(Data records)
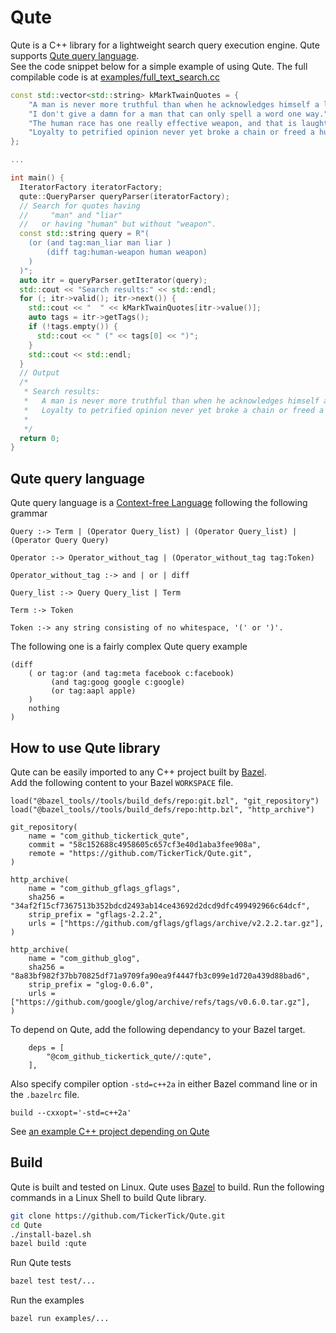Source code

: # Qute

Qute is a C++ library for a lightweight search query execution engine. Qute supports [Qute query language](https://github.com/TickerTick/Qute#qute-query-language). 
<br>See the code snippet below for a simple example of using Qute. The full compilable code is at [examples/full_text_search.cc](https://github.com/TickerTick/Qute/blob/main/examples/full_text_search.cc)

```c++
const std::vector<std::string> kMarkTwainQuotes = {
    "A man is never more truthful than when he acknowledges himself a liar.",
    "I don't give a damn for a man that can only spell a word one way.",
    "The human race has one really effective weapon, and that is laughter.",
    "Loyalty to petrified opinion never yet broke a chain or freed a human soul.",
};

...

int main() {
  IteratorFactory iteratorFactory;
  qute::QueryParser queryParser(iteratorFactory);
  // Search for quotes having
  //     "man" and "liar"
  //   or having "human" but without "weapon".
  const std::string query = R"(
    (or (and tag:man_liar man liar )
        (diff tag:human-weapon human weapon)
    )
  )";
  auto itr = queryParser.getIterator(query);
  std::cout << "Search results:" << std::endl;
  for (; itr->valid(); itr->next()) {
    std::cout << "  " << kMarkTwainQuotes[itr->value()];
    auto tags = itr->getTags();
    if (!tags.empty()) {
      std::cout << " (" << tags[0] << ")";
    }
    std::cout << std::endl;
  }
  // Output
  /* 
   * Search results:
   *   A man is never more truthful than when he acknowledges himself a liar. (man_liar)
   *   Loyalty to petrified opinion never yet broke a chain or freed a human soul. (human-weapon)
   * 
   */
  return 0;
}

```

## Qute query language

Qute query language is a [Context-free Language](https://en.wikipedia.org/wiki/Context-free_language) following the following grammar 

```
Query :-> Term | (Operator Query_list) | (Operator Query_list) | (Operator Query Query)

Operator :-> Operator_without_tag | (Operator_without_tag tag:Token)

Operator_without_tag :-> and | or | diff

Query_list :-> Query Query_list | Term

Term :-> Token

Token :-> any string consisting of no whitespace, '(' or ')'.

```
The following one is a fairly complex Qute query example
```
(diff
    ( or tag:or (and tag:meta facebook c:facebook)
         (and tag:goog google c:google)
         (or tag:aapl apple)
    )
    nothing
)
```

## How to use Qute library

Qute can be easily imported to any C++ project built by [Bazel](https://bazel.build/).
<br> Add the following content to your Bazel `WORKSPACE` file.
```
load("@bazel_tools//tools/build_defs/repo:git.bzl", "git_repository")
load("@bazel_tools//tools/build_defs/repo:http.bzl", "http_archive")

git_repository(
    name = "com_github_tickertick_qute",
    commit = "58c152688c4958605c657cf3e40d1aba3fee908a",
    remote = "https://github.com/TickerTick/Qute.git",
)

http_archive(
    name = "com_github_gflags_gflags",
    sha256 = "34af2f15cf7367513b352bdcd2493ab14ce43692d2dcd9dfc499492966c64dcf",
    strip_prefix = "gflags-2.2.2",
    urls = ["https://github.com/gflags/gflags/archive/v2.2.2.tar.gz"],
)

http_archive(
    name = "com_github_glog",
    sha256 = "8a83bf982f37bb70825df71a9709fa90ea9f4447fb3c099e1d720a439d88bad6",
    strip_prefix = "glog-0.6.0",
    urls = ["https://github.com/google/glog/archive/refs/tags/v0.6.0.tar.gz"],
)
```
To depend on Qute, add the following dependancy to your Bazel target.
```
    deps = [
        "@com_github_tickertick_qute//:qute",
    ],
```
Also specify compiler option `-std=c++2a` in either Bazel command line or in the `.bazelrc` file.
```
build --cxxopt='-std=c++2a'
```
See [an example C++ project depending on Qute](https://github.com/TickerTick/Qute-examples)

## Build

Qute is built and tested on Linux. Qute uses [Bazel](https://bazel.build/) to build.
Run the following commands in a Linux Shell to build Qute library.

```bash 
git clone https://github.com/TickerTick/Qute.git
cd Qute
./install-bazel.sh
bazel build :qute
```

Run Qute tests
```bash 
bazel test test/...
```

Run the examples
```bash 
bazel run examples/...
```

--

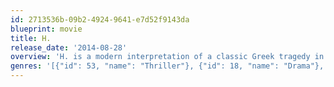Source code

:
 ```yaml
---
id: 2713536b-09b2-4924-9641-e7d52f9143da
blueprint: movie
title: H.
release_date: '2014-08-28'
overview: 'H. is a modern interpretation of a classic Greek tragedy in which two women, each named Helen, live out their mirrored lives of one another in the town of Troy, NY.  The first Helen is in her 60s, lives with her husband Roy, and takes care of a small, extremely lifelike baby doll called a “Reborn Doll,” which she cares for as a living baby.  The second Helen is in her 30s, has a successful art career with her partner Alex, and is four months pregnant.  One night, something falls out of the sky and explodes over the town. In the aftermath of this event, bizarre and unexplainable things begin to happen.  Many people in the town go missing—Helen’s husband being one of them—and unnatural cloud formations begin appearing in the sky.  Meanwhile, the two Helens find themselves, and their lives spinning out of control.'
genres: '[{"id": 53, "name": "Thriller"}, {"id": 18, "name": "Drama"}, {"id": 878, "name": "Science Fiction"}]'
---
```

> **ACTIVITY**: Filter the records for lines holding the string "Token". Copy each one.

> **REPLY TO THE TASK**:
Operator :-> Operator_without_tag | (Operator_without_tag tag:Token)
Term :-> Token
Token :-> any string consisting of no whitespace, '(' or ')'.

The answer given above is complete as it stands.